Investing in Greece
For people believing that “the worst is behind us”, Greece is at the moment the ideal place to invest and expect high rates of return.
In more detail, in comparison to other advanced European economies, real estate prices (including rents) and labor costs in Greece are extremely low. Moreover, the country’s workforce is of a very high quality and consists of a large pool of young people who have studied at top-class universities both in Greece and abroad. It must be also noted that among the southern European countries, Greece and Cyprus are by far the countries with the highest rate of English-speaking citizens, a fact that allows the formation of international partnerships or the foundation of foreign affiliates. Lastly, EU subsidies are available and can facilitate the execution of business projects.

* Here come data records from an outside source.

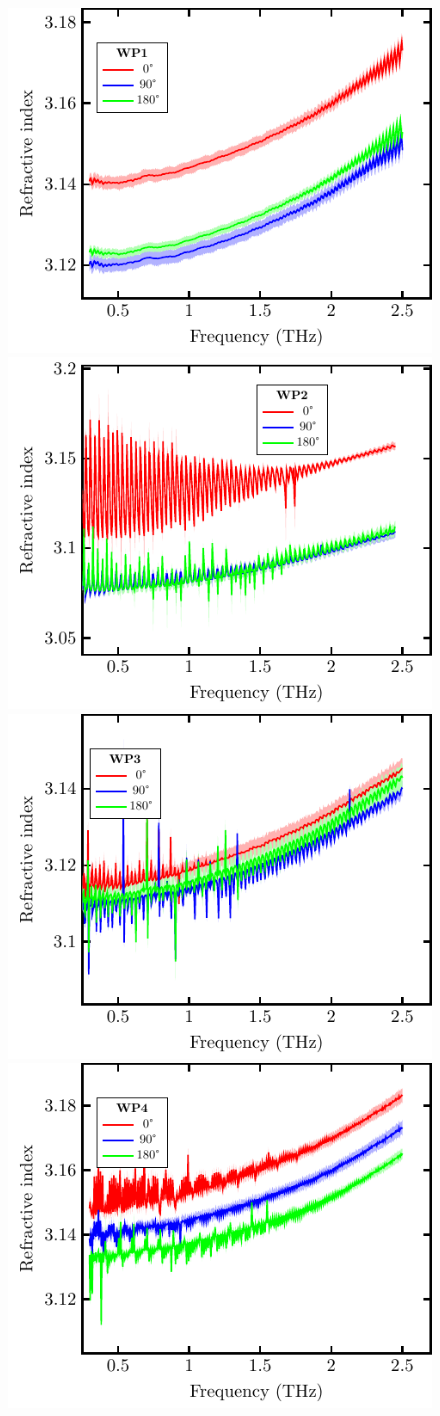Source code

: \begin{figure}[H]
\centering
\subcaptionbox{\label{fig:ceramic_WP1}}
    {\hspace*{-2em}\includegraphics[width=0.45\linewidth]{images/7_appendix/plots/real/WP1.pdf}}
\qquad
\subcaptionbox{\label{fig:ceramic_WP2}}
    {\hspace*{-2em}\includegraphics[width=0.45\linewidth]{images/7_appendix/plots/real/WP2.pdf}}
\subcaptionbox{\label{fig:ceramic_WP3}}
    {\hspace*{-2em}\includegraphics[width=0.45\linewidth]{images/7_appendix/plots/real/WP3.pdf}}
\qquad
\subcaptionbox{\label{fig:ceramic_WP4}}
    {\hspace*{-2em}\includegraphics[width=0.45\linewidth]{images/7_appendix/plots/real/WP4.pdf}}

\end{figure}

On the downside, Greece is still suffering from time-consuming bureaucratic procedures and unfortunately lacks land zoning. These factors are very often responsible for preventing the implementation of large scale investments. Other factors portrayed as hostile to international (and national) investment are the following:
- court cases (mainly administrative) often need a long period of time before they are finalized,
- the tax system is complex and tax rates have not been stable through the years
- the country’s negative fiscal history.
Nevertheless, current events such as the implementation of numerous structural reforms and the achievement of a primary fiscal surplus (that is projected to be pertained for many years to come), generate the belief that the effects of the above negative factors will be overturned or at least decreased. Moreover, Nafplio courts issue decisions in a much shorter period of time in comparison to Athens Courts of Justice.